Pope Francis has warned us often of the consequences of embracing such an erroneous perspective: “All too often, as we know from experience, people do not choose life, they do not accept the ‘Gospel of Life’ but let themselves be led by ideologies and ways of thinking that block life, that do not respect life, because they are dictated by selfishness, self-interest, profit, power and pleasure, and not by love, by concern for the good of others. … As a result, the living God is replaced by fleeting human idols which offer the intoxication of a flash of freedom, but in the end bring new forms of slavery and death.”
Amid such competing values that the world places before our eyes, for us to ever begin to experience the fullness of life and freedom that God has promised, our lives must first be rooted in the life of Jesus. Through his own example of service, selfless love and compassion for all, Jesus challenges us to engage our world in the same way. Today’s gospel parable is a fitting reminder that it is no longer sufficient for us to merely preach and pray about respect for human life. Nor is it enough for us to simply long for an end to what appears to be a godless age or to despair in the face of a world that seems to have lost its way. Yes, prayer must be the foundation of our lives. But Christ-like respect and action must characterize all of our relationships, our decisions and even our words and opinions. In short, while it may very well appear that, at times, others need to change far more than we ourselves, to presume that we bear little responsibility for the upheaval that is enveloping our world is to miss the heart of the message of the Gospel of Life.

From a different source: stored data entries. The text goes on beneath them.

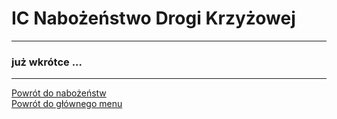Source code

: # <span class="status status-list"><span class="status status-list">IC</span> Nabożeństwo Drogi Krzyżowej</span>
---
### już wkrótce ...

---
[Powrót do nabożeństw](jak_uczestniczyc_w_nabozenstwach.md)  
[Powrót do głównego menu](index.md)
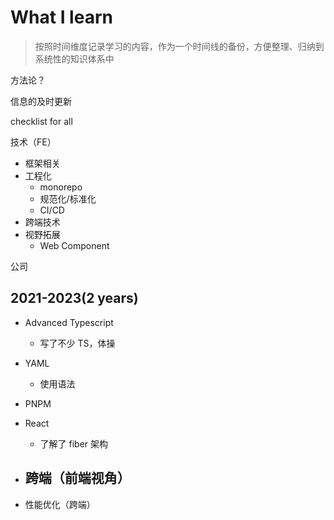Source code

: # What I learn

> 按照时间维度记录学习的内容，作为一个时间线的备份，方便整理、归纳到系统性的知识体系中

方法论？

信息的及时更新

checklist for all

技术（FE）

- 框架相关
- 工程化
  - monorepo
  - 规范化/标准化
  - CI/CD
- 跨端技术
- 视野拓展
  - Web Component

公司

## 2021-2023(2 years)

- Advanced Typescript
  - 写了不少 TS，体操

- YAML
  - 使用语法

- PNPM
- React
  - 了解了 fiber 架构

- 跨端（前端视角）
  - 

- 性能优化（跨端）





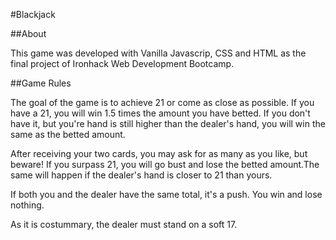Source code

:#Blackjack

##About

This game was developed with Vanilla Javascrip, CSS and HTML as the final project of Ironhack Web Development Bootcamp.

##Game Rules

The goal of the game is to achieve 21 or come as close as possible. If you have a 21, you will win 1.5 times the amount you have betted. If you don't have it, but you're hand is still higher than the dealer's hand, you will win the same as the betted amount.

After receiving your two cards, you may ask for as many as you like, but beware! If you surpass 21, you will go bust and lose the betted amount.The same will happen if the dealer's hand is closer to 21 than yours.

If both you and the dealer have the same total, it's a push. You win and lose nothing.

As it is costummary, the dealer must stand on a soft 17.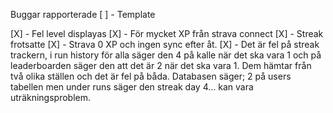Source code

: Buggar rapporterade 
[ ] - Template

[X] - Fel level displayas
[X] - För mycket XP från strava connect
[X] - Streak frotsatte
[X] - Strava 0 XP och ingen sync efter åt. 
[X] - Det är fel på streak trackern, i run history för alla säger den 4 på kalle när det ska vara 1 och på leaderboarden säger den att det är 2 när det ska vara 1. Dem hämtar från två olika ställen och det är fel på båda. Databasen säger; 2 på users tabellen men under runs säger den streak day 4... kan vara uträkningsproblem. 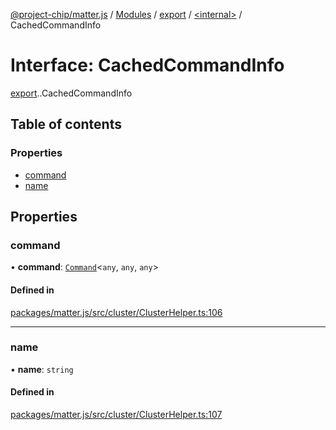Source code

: [@project-chip/matter.js](../README.md) / [Modules](../modules.md) / [export](../modules/export.md) / [<internal\>](../modules/export._internal_.md) / CachedCommandInfo

# Interface: CachedCommandInfo

[export](../modules/export.md).[<internal>](../modules/export._internal_.md).CachedCommandInfo

## Table of contents

### Properties

- [command](export._internal_.CachedCommandInfo.md#command)
- [name](export._internal_.CachedCommandInfo.md#name)

## Properties

### command

• **command**: [`Command`](../modules/cluster_export.md#command)<`any`, `any`, `any`\>

#### Defined in

[packages/matter.js/src/cluster/ClusterHelper.ts:106](https://github.com/project-chip/matter.js/blob/16d5b0d/packages/matter.js/src/cluster/ClusterHelper.ts#L106)

___

### name

• **name**: `string`

#### Defined in

[packages/matter.js/src/cluster/ClusterHelper.ts:107](https://github.com/project-chip/matter.js/blob/16d5b0d/packages/matter.js/src/cluster/ClusterHelper.ts#L107)
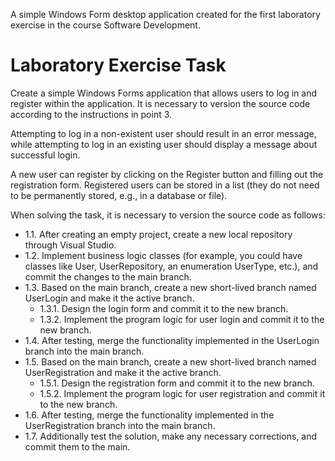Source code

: A simple Windows Form desktop application created for the first laboratory exercise in the course Software Development.

# Laboratory Exercise Task

Create a simple Windows Forms application that allows users to log in and register within the application. It is necessary to version the source code according to the instructions in point 3.

Attempting to log in a non-existent user should result in an error message, while attempting to log in an existing user should display a message about successful login.

A new user can register by clicking on the Register button and filling out the registration form. Registered users can be stored in a list (they do not need to be permanently stored, e.g., in a database or file).

When solving the task, it is necessary to version the source code as follows:

- 1.1. After creating an empty project, create a new local repository through Visual Studio.
- 1.2. Implement business logic classes (for example, you could have classes like User, UserRepository, an enumeration UserType, etc.), and commit the changes to the main branch.
- 1.3. Based on the main branch, create a new short-lived branch named UserLogin and make it the active branch.
  - 1.3.1. Design the login form and commit it to the new branch.
  - 1.3.2. Implement the program logic for user login and commit it to the new branch.
- 1.4. After testing, merge the functionality implemented in the UserLogin branch into the main branch.
- 1.5. Based on the main branch, create a new short-lived branch named UserRegistration and make it the active branch.
  - 1.5.1. Design the registration form and commit it to the new branch.
  - 1.5.2. Implement the program logic for user registration and commit it to the new branch.
- 1.6. After testing, merge the functionality implemented in the UserRegistration branch into the main branch.
- 1.7. Additionally test the solution, make any necessary corrections, and commit them to the main.
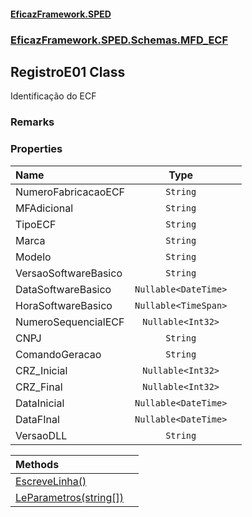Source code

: #### [EficazFramework.SPED](EficazFrameworkSPED.md 'EficazFramework SPED')
### [EficazFramework.SPED.Schemas.MFD_ECF](EficazFramework.SPED.Schemas.MFD_ECF.md 'EficazFramework.SPED.Schemas.MFD_ECF')

## RegistroE01 Class

Identificação do ECF

### Remarks
### Properties

| Name | Type | |
| :--- | :---: | :--- |
| NumeroFabricacaoECF | `String` |  |
| MFAdicional | `String` |  |
| TipoECF | `String` |  |
| Marca | `String` |  |
| Modelo | `String` |  |
| VersaoSoftwareBasico | `String` |  |
| DataSoftwareBasico | `Nullable<DateTime>` |  |
| HoraSoftwareBasico | `Nullable<TimeSpan>` |  |
| NumeroSequencialECF | `Nullable<Int32>` |  |
| CNPJ | `String` |  |
| ComandoGeracao | `String` |  |
| CRZ_Inicial | `Nullable<Int32>` |  |
| CRZ_Final | `Nullable<Int32>` |  |
| DataInicial | `Nullable<DateTime>` |  |
| DataFInal | `Nullable<DateTime>` |  |
| VersaoDLL | `String` |  |

| Methods | |
| :--- | :--- |
| [EscreveLinha()](EficazFramework.SPED.Schemas.MFD_ECF/RegistroE01/EscreveLinha().md 'EficazFramework.SPED.Schemas.MFD_ECF.RegistroE01.EscreveLinha()') | |
| [LeParametros(string[])](EficazFramework.SPED.Schemas.MFD_ECF/RegistroE01/LeParametros(string[]).md 'EficazFramework.SPED.Schemas.MFD_ECF.RegistroE01.LeParametros(string[])') | |
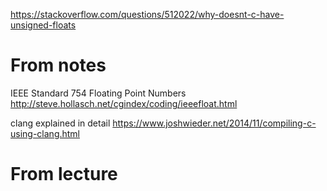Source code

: 
https://stackoverflow.com/questions/512022/why-doesnt-c-have-unsigned-floats

# From notes
IEEE Standard 754 Floating Point Numbers http://steve.hollasch.net/cgindex/coding/ieeefloat.html

clang explained in detail https://www.joshwieder.net/2014/11/compiling-c-using-clang.html

# From lecture
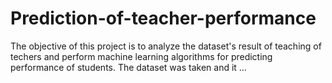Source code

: # Prediction-of-teacher-performance
The objective of this project is to analyze the dataset's result of teaching of techers and perform machine learning algorithms for predicting performance of students. The dataset was taken and it …
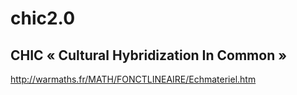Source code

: # chic2.0
## CHIC « Cultural Hybridization In Common »

http://warmaths.fr/MATH/FONCTLINEAIRE/Echmateriel.htm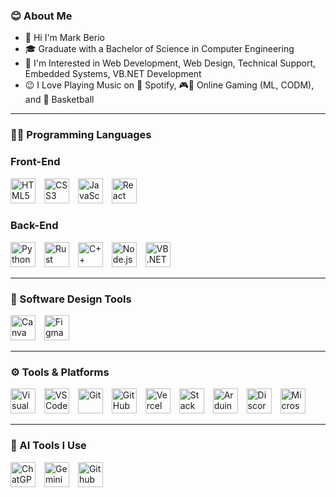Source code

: ### 😊 About Me
- 👋 Hi I'm Mark Berio  
- 🎓 Graduate with a Bachelor of Science in Computer Engineering  
- 👀 I'm Interested in Web Development, Web Design, Technical Support, Embedded Systems, VB.NET Development  
- 😉 I Love Playing Music on 🎵 Spotify, 🎮📲 Online Gaming (ML, CODM), and 🏀 Basketball  

---

### 🧑‍💻 Programming Languages

### Front-End  
<p align="left">
  <img src="https://cdn.jsdelivr.net/gh/devicons/devicon/icons/html5/html5-original.svg" height="40" alt="HTML5" style="margin-right: 10px;" />
  <img src="https://cdn.jsdelivr.net/gh/devicons/devicon/icons/css3/css3-original.svg" height="40" alt="CSS3" style="margin-right: 10px;" />
  <img src="https://cdn.jsdelivr.net/gh/devicons/devicon/icons/javascript/javascript-original.svg" height="40" alt="JavaScript" style="margin-right: 10px;" />
  <img src="https://cdn.jsdelivr.net/gh/devicons/devicon/icons/react/react-original.svg" height="40" alt="React" style="margin-right: 10px;" />
</p>


### Back-End  
<p align="left">
  <img src="https://cdn.jsdelivr.net/gh/devicons/devicon/icons/python/python-original.svg" height="40" alt="Python" style="margin-right: 10px;" />
  <img src="https://upload.wikimedia.org/wikipedia/commons/d/d5/Rust_programming_language_black_logo.svg" height="40" alt="Rust" style="margin-right: 10px;" />
  <img src="https://cdn.jsdelivr.net/gh/devicons/devicon/icons/cplusplus/cplusplus-original.svg" height="40" alt="C++" style="margin-right: 10px;" />
  <img src="https://upload.wikimedia.org/wikipedia/commons/d/d9/Node.js_logo.svg" height="40" alt="Node.js" style="margin-right: 10px;" />
  <img src="https://upload.wikimedia.org/wikipedia/commons/thumb/4/40/VB.NET_Logo.svg/1024px-VB.NET_Logo.svg.png" height="40" alt="VB.NET" style="margin-right: 10px;" />
</p>

---

### 🎨 Software Design Tools  
<p align="left">
  <img src="https://cdn.jsdelivr.net/gh/devicons/devicon/icons/canva/canva-original.svg" height="40" alt="Canva" style="margin-right: 10px;" />
  <img src="https://cdn.jsdelivr.net/gh/devicons/devicon/icons/figma/figma-original.svg" height="40" alt="Figma" style="margin-right: 10px;" />
</p>


---

### ⚙️ Tools & Platforms  
<p align="left">
  <img src="https://cdn.jsdelivr.net/gh/devicons/devicon/icons/visualstudio/visualstudio-plain.svg" height="40" alt="Visual Studio" style="margin-right: 10px;" />
  <img src="https://cdn.jsdelivr.net/gh/devicons/devicon/icons/vscode/vscode-original.svg" height="40" alt="VS Code" style="margin-right: 10px;" />
  <img src="https://cdn.jsdelivr.net/gh/devicons/devicon/icons/git/git-original.svg" height="40" alt="Git" style="margin-right: 10px;" />
  <img src="https://upload.wikimedia.org/wikipedia/commons/9/91/Octicons-mark-github.svg" height="40" alt="GitHub" style="margin-right: 10px;" />
  <img src="https://upload.wikimedia.org/wikipedia/commons/thumb/9/9a/Vercel_logo_2025.svg/1920px-Vercel_logo_2025.svg.png" height="40" alt="Vercel Logo" style="margin-right: 10px;" />
  <img src="https://upload.wikimedia.org/wikipedia/commons/e/ef/Stack_Overflow_icon.svg" height="40" alt="Stack Overflow" style="margin-right: 10px;" />
  <img src="https://cdn.jsdelivr.net/gh/devicons/devicon/icons/arduino/arduino-original.svg" height="40" alt="Arduino IDE" style="margin-right: 10px;" />
  <img src="https://www.svgrepo.com/show/353655/discord-icon.svg" height="40" alt="Discord" style="margin-right: 10px;" />
  <img src="https://upload.wikimedia.org/wikipedia/commons/thumb/c/c9/Microsoft_Office_Teams_%282018%E2%80%93present%29.svg/1024px-Microsoft_Office_Teams_%282018%E2%80%93present%29.svg.png" height="40" alt="Microsoft Teams Logo" style="margin-right: 10px;" />
</p>


---

### 🤖 AI Tools I Use  
<p align="left">
 <p align="left"> <img src="https://upload.wikimedia.org/wikipedia/commons/0/04/ChatGPT_logo.svg" height="40" alt="ChatGPT Logo" style="margin-right: 10px;" />
  <img src="https://upload.wikimedia.org/wikipedia/commons/8/8a/Google_Gemini_logo.svg" height="40" alt="Gemini" style="margin-right: 10px;" />
  <img src="https://i.namu.wiki/i/1EoMLcxNONXAZPoo2LmPjTEHW1v6LrW5hBktMHcd9Zy8vNjgSGjRtkr92FsTHeu_v9YDUvcrdlM6raPPkNJpQvBlWRcxsDyS6w8ZVnJoO9dqmWXrAymD1In3mJXoPP_HUdDvWdVdSn87BV7C0pVORg.webp" height="40" alt="Github Copilot" style="margin-right: 10px;" />
</p>
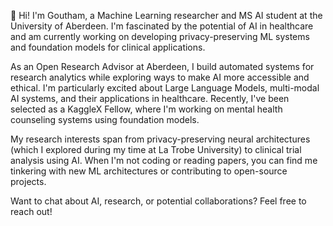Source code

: 👋 Hi! I'm Goutham, a Machine Learning researcher and MS AI student at the University of Aberdeen. I'm fascinated by the potential of AI in healthcare and am currently working on developing privacy-preserving ML systems and foundation models for clinical applications.

As an Open Research Advisor at Aberdeen, I build automated systems for research analytics while exploring ways to make AI more accessible and ethical. I'm particularly excited about Large Language Models, multi-modal AI systems, and their applications in healthcare. Recently, I've been selected as a KaggleX Fellow, where I'm working on mental health counseling systems using foundation models.

My research interests span from privacy-preserving neural architectures (which I explored during my time at La Trobe University) to clinical trial analysis using AI. When I'm not coding or reading papers, you can find me tinkering with new ML architectures or contributing to open-source projects.

Want to chat about AI, research, or potential collaborations? Feel free to reach out!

Simply put, the dignity of every human being must be upheld – even when such a posture places us in opposition to popular values, political expediency, and the tide of today’s evolving cultural norms. Jesus’ way must become our way – in our homes, in our workplaces, in our parishes, in our relationships, in our casual conversations, in the votes that we are privileged to cast and in every aspect of our lives. In the end, while we may not wind up changing those who need to change the most, in humbly seeking to change ourselves, we will be witnessing to the power of Jesus which alone can change our world.
My brothers and sisters, filled with the power of Jesus’ love, it’s our responsibility as Christians to continually to engage the battle of respecting life at its earliest and most defenseless of stages in the unborn. … But it’s also our role to follow that battle as it brings us to life’s end stages as well, in the defenseless elderly and infirm. … And every day, that battle also takes us to our borders, our prisons, our houses of worship, and to our workplaces, schools and neighborhoods where we encounter lives that look and sound differently than we do and that embrace lifestyles with which we might not agree. … These lives also deserve to be treated with respect, dignity and love. For nowhere in the scriptures or in our faith tradition are we ever told that one life has more value than another. Every life has value and every life can be worth living.
So, be not afraid! Embrace the message of today’s gospel as it challenges us to not merely speakwords of faith, but to be light in the midst of darkness, to be hope in the midst of despair … and to be Jesus’ voice, hands and heart in the midst of a broken world.
May our merciful and loving God forgive and sustain us as we work ever more earnestly to establish a culture of respect for life, beginning first with those lives entrusted to our care, including our own.